This agenda of bailouts for capitalists on the one hand and austerity for workers on the other is not new and it has played itself out in country after country. The workers’ movements in countries with strong left parties and labor organizations, such as France and Greece, organize mass resistance to austerity.
In the U.S., organized labor and the broader left struggle to find their footing in leading a mass and prolonged struggle independent of the Democratic Party bosses who are complicit in the austerity agenda. The emergence of vocal and visible economic movements in the U.S. following the Great Recession, such as Occupy Wall Street and the Fight for $15, show that the popular will exists to fight back if it can just be tapped and led in a coordinated way.
French resistance offers lessons to U.S. labor movement
The strikes and mass protests in France have been spearheaded in large part by that country’s main trade union federation – the General Confederation of Labor (CGT) – and Solidaires Unitaires Démocratiques (SUD). The CGT union has it roots in the French Communist Party (PCF), but disaffiliated with the PCF in the 1990s. SUD is a radical union federation that emphasizes social justice unionism and has close ties to the New Anticapitalist Party.
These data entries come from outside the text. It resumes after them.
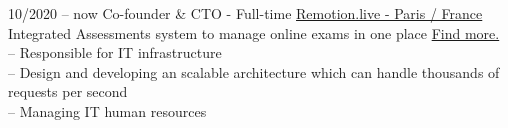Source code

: \documentclass[9pt]{developercv}
\begin{document}
\begin{entrylist}
	\entry
	{10/2020 -- now}
	{Co-founder \& CTO - Full-time}
	{\href{https://remotion.live/}{Remotion.live - Paris / France }}
	{Integrated Assessments system to manage online exams in one place  \href{https://remotion.live/}{Find more.} \\
		-- Responsible for IT infrastructure  \\
		-- Design and developing an scalable architecture which can handle thousands of requests per second \\
		-- Managing IT human resources \\
	}
\end{entrylist}
\end{document}
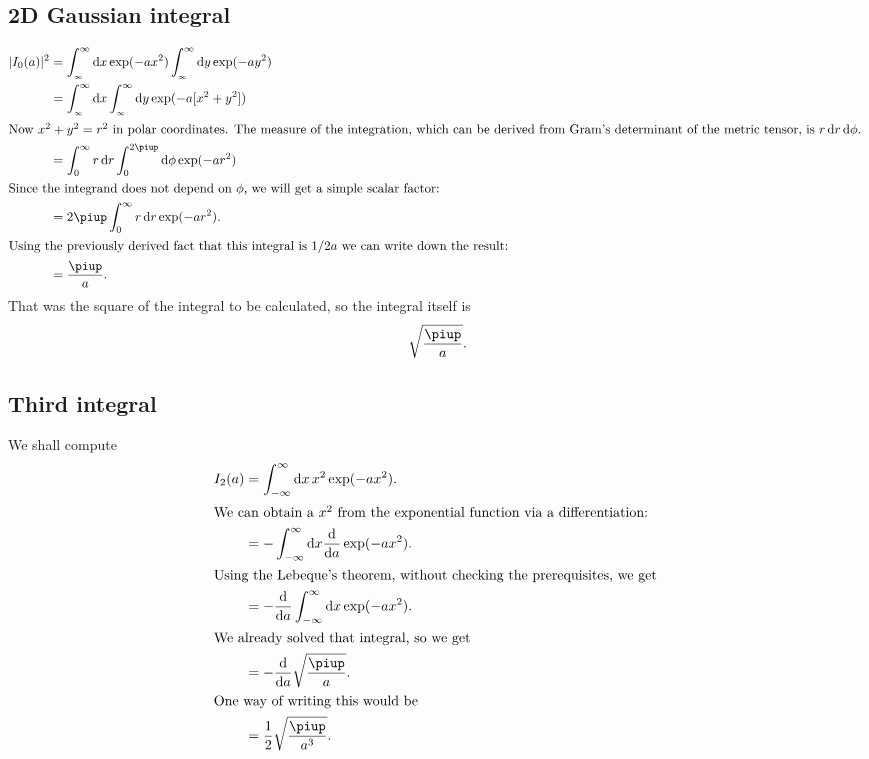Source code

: \documentclass[11pt, english, fleqn, DIV=15, headinclude, BCOR=1cm]{scrartcl}
\begin{document}
\subsection{2D Gaussian integral}

\begin{align*}
    |I_0(a)|^2
    &=
    \int_{_\infty}^\infty \dif x \exp(-ax^2)
    \int_{_\infty}^\infty \dif y \exp(-ay^2) \\
    &=
    \int_{_\infty}^\infty \dif x \int_{_\infty}^\infty \dif y \exp(-a[x^2+y^2]) \\
    \intertext{%
        Now $x^2 + y^2 = r^2$ in polar coordinates. The measure of the
        integration, which can be derived from Gram's determinant of the
        metric tensor, is $r \dif r \dif \phi$.
    }
    &= \int_0^\infty r \dif r \int_0^{2\piup} \dif \phi \exp(-ar^2) \\
    \intertext{%
        Since the integrand does not depend on $\phi$, we will get a simple
        scalar factor:
    }
    &= 2 \piup \int_0^\infty r \dif r \exp(-ar^2). \\
    \intertext{%
        Using the previously derived fact that this integral is $1/2a$ we can
        write down the result:
    }
    &= \frac{\piup}a.
\end{align*}
That was the square of the integral to be calculated, so the integral itself is
\[
    \sqrt{\frac\piup a}.
\]

\subsection{Third integral}

We shall compute
\begin{align*}
    I_2(a)
    &= \int_{-\infty}^\infty \dif x \, x^2 \exp(-ax^2). \\
    \intertext{%
        We can obtain a $x^2$ from the exponential function via a
        differentiation:
    }
    &= - \int_{-\infty}^\infty \dif x \od{}a \exp(-ax^2). \\
    \intertext{%
        Using the Lebeque's theorem, without checking the prerequisites, we get
    }
    &= - \od{}a \int_{-\infty}^\infty \dif x \exp(-ax^2). \\
    \intertext{%
        We already solved that integral, so we get
    }
    &= - \od{}a \sqrt{\frac{\piup}{a}}. \\
    \intertext{%
        One way of writing this would be
    }
    &= \frac 12 \sqrt{\frac{\piup}{a^3}}.
\end{align*}
\end{document}
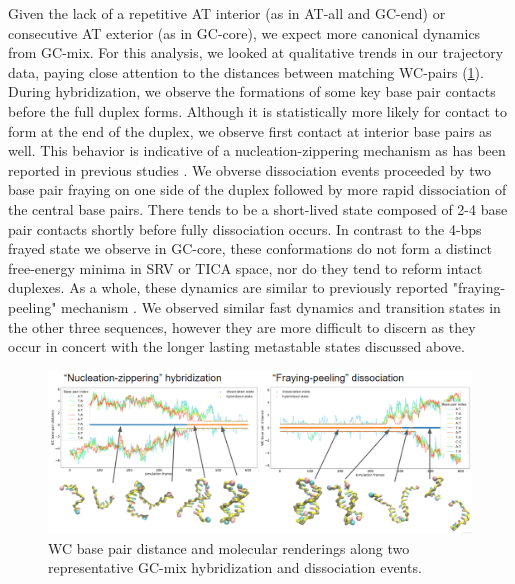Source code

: \documentclass[journal=jpcbfk,manuscript=article]{achemso}
\begin{document}
Given the lack of a repetitive AT interior (as in AT-all and GC-end) or consecutive AT exterior (as in GC-core), we expect more canonical dynamics from GC-mix. For this analysis, we looked at qualitative trends in our trajectory data, paying close attention to the distances between matching WC-pairs (\ref{fig:GC-mix_transitions}). During hybridization, we observe the formations of some key base pair contacts before the full duplex forms. Although it is statistically more likely for contact to form at the end of the duplex, we observe first contact at interior base pairs as well. This behavior is indicative of a nucleation-zippering mechanism as has been reported in previous studies \citep{Yin2011KineticsHybridization, Porschke1971CooperativeTransition}. We obverse dissociation events proceeded by two base pair fraying on one side of the duplex followed by more rapid dissociation of the central base pairs. There tends to be a short-lived state composed of 2-4 base pair contacts shortly before fully dissociation occurs. In contrast to the 4-bps frayed state we observe in GC-core, these conformations do not form a distinct free-energy minima in SRV or TICA space, nor do they tend to reform intact duplexes. As a whole, these dynamics are similar to previously reported "fraying-peeling" mechanism \citep{Wong2008TheSimulations, Perez2010Real-timeUnfolding, Zgarbova2014BaseRNA}. We observed similar fast dynamics and transition states in the other three sequences, however they are more difficult to discern as they occur in concert with the longer lasting metastable states discussed above.

\begin{figure}[ht!]
	\begin{center}
        \includegraphics[width=\textwidth]{Figs/figs_0804/GC-mix_transitions.PNG}
        \caption{WC base pair distance and molecular renderings along two representative GC-mix hybridization and dissociation events.}
        \label{fig:GC-mix_transitions}
	\end{center}
\end{figure}
\end{document}
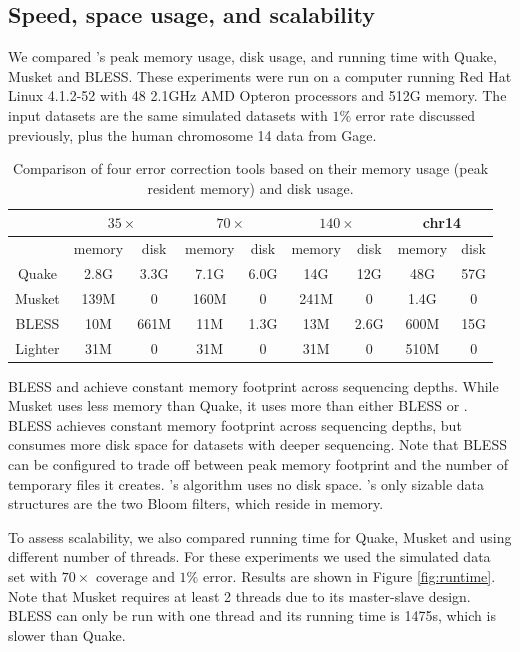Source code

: \documentclass{bmcart}
\begin{document}
\subsection*{Speed, space usage, and scalability}

We compared \tool's peak memory usage, disk usage, and running time with Quake, Musket and BLESS.  These experiments were run on a computer running Red Hat Linux 4.1.2-52 with 48 2.1GHz AMD Opteron processors and 512G memory.
The input datasets are the same simulated \ecoli datasets with $1\%$ error rate discussed previously, plus the human chromosome 14 data from Gage.

\begin{table}
\centering
\begin{tabular}{|c|c|c||c|c||c|c||c|c|} \hline
		& \multicolumn{2}{|c||}{$35\times$} & \multicolumn{2}{|c||}{$70\times$}  & \multicolumn{2}{|c||}{$140\times$} & \multicolumn{2}{|c|}{chr14}  \\ \hline
		& memory & disk & memory & disk & memory & disk & memory & disk \\ \hline
Quake   & 2.8G	& 3.3G & 7.1G & 6.0G & 14G & 12G & 48G & 57G \\ \hline		
Musket	& 139M	& 0 & 160M & 0 & 241M & 0 & 1.4G & 0 \\ \hline
BLESS	& 10M	& 661M & 11M & 1.3G & 13M & 2.6G & 600M & 15G \\ \hline
Lighter	& 31M	& 0 & 31M & 0 & 31M & 0 & 510M & 0 \\ \hline
\end{tabular}
\caption{Comparison of four error correction tools based on their memory usage (peak resident memory) and disk usage.\label{table:memory_usage}}
\end{table}

BLESS and \tool achieve constant memory footprint across sequencing depths.  While Musket uses less memory than Quake, it uses more than either BLESS or \tool.  BLESS achieves constant memory footprint across sequencing depths, but consumes more disk space for datasets with deeper sequencing.  Note that BLESS can be configured to trade off between peak memory footprint and the number of temporary files it creates.  \tool's algorithm uses no disk space.  \tool's only sizable data structures are the two Bloom filters, which reside in memory.

To assess scalability, we also compared running time for Quake, Musket and \tool using different number of threads.  For these experiments we used the simulated \ecoli data set with $70\times$ coverage and $1\%$ error.  Results are shown in Figure \ref{fig:runtime}.  Note that Musket requires at least 2 threads due to its master-slave design.  BLESS can only be run with one thread and its running time is 1475s, which is slower than Quake.
\end{document}
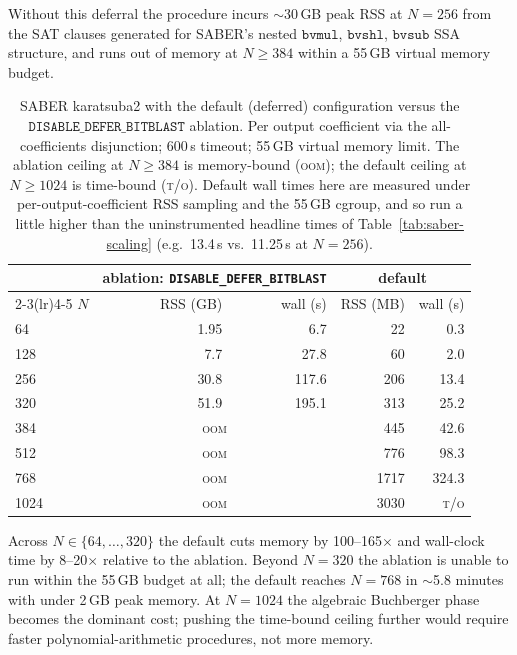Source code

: \documentclass[runningheads]{llncs}
\begin{document}
Without this deferral the procedure incurs $\sim$30\,GB peak RSS
at $N = 256$ from the SAT clauses generated for SABER's nested
$\mathtt{bvmul}$, $\mathtt{bvshl}$, $\mathtt{bvsub}$ SSA
structure, and runs out of memory at $N \geq 384$ within a
55\,GB virtual memory budget.

\begin{table}[ht]
\caption{SABER karatsuba2 with the default (deferred) configuration
versus the $\texttt{DISABLE\_DEFER\_BITBLAST}$ ablation. Per output
coefficient via the all-coefficients disjunction; 600\,s timeout;
55\,GB virtual memory limit. The ablation ceiling at
$N \geq 384$ is memory-bound (\textsc{oom}); the default ceiling
at $N \geq 1024$ is time-bound (\textsc{t/o}). Default wall times
here are measured under per-output-coefficient RSS sampling and
the 55\,GB cgroup, and so run a little higher than the
uninstrumented headline times of Table~\ref{tab:saber-scaling}
(e.g.\ 13.4\,s vs.\ 11.25\,s at $N=256$).}
\label{tab:saber-defer}
\centering
\small
\begin{tabular}{lrrrr}
\toprule
& \multicolumn{2}{c}{ablation: \texttt{DISABLE\_DEFER\_BITBLAST}}
& \multicolumn{2}{c}{default} \\
\cmidrule(lr){2-3}\cmidrule(lr){4-5}
$N$ & RSS (GB) & wall (s) & RSS (MB) & wall (s) \\
\midrule
64   & 1.95  & 6.7    & 22   & 0.3 \\
128  & 7.7   & 27.8   & 60   & 2.0 \\
256  & 30.8  & 117.6  & 206  & 13.4 \\
320  & 51.9  & 195.1  & 313  & 25.2 \\
384  & \multicolumn{2}{c}{\textsc{oom}}  & 445  & 42.6 \\
512  & \multicolumn{2}{c}{\textsc{oom}}  & 776  & 98.3 \\
768  & \multicolumn{2}{c}{\textsc{oom}}  & 1717 & 324.3 \\
1024 & \multicolumn{2}{c}{\textsc{oom}}  & 3030 & \textsc{t/o} \\
\bottomrule
\end{tabular}
\end{table}

Across $N \in \{64, \ldots, 320\}$ the default cuts memory by
100--165$\times$ and wall-clock time by 8--20$\times$ relative to
the ablation. Beyond $N = 320$ the ablation is unable to run
within the 55\,GB budget at all; the default reaches $N = 768$
in $\sim$5.8 minutes with under 2\,GB peak memory. At
$N = 1024$ the algebraic Buchberger phase becomes the dominant
cost; pushing the time-bound ceiling further would require
faster polynomial-arithmetic procedures, not more memory.
\end{document}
While the CGT has been accused of moderating its program since severing ties with the PCF, it still carries out militant actions, especially by U.S. standards, and has a vocal, militant rank and file that is often successful in pushing the union’s leadership to the left on key issues. It is important to note that what makes unions like CGT and SUD strong, and often successful, in leading anti-austerity battles is militancy in shutting down production and mobilizing in the streets, not size.
France has lower union density than the U.S. As the Economist points out in a March 2014 article, less than 8% of French workers belong to a trade union, down from a high of about 30% in the 1950s. That figure is below the unionization rate of Britain (26%), Germany (18%), and the U.S. (11%). What sets French unions apart is their militancy, not their density.
This militancy stands in stark contrast to the orientation of most U.S. trade union leaders, where some combination of Democratic Party politicking, social justice unionism, and new organizing for union industry density substitute for a sustained strike strategy. Some of the more active labor unions in the U.S. fetishize new organizing as the savior of the U.S. labor movement.
These labor unions rightly point out that as U.S. union density has declined since its peak rate of over 33% in 1945, the share of income going to the top 10% has skyrocketed. However, they fail to account for one other important feature of the trade union movement that has declined in this country over this same period of time – the strike.
There is nothing wrong with social justice unionism and new organizing to build density. These are progressive moves, but they do not have the same strategic value as withholding labor through a sustained strike, which by itself can stop production, curb the ruling class, force concessions and so much more. A militant rank-and-file minority is needed in this country to push labor union leaders to adopt a militant strike orientation, much the same as rank-and-file members in France’s CGT have forced that union’s leadership into the leadership of an anti-austerity fight.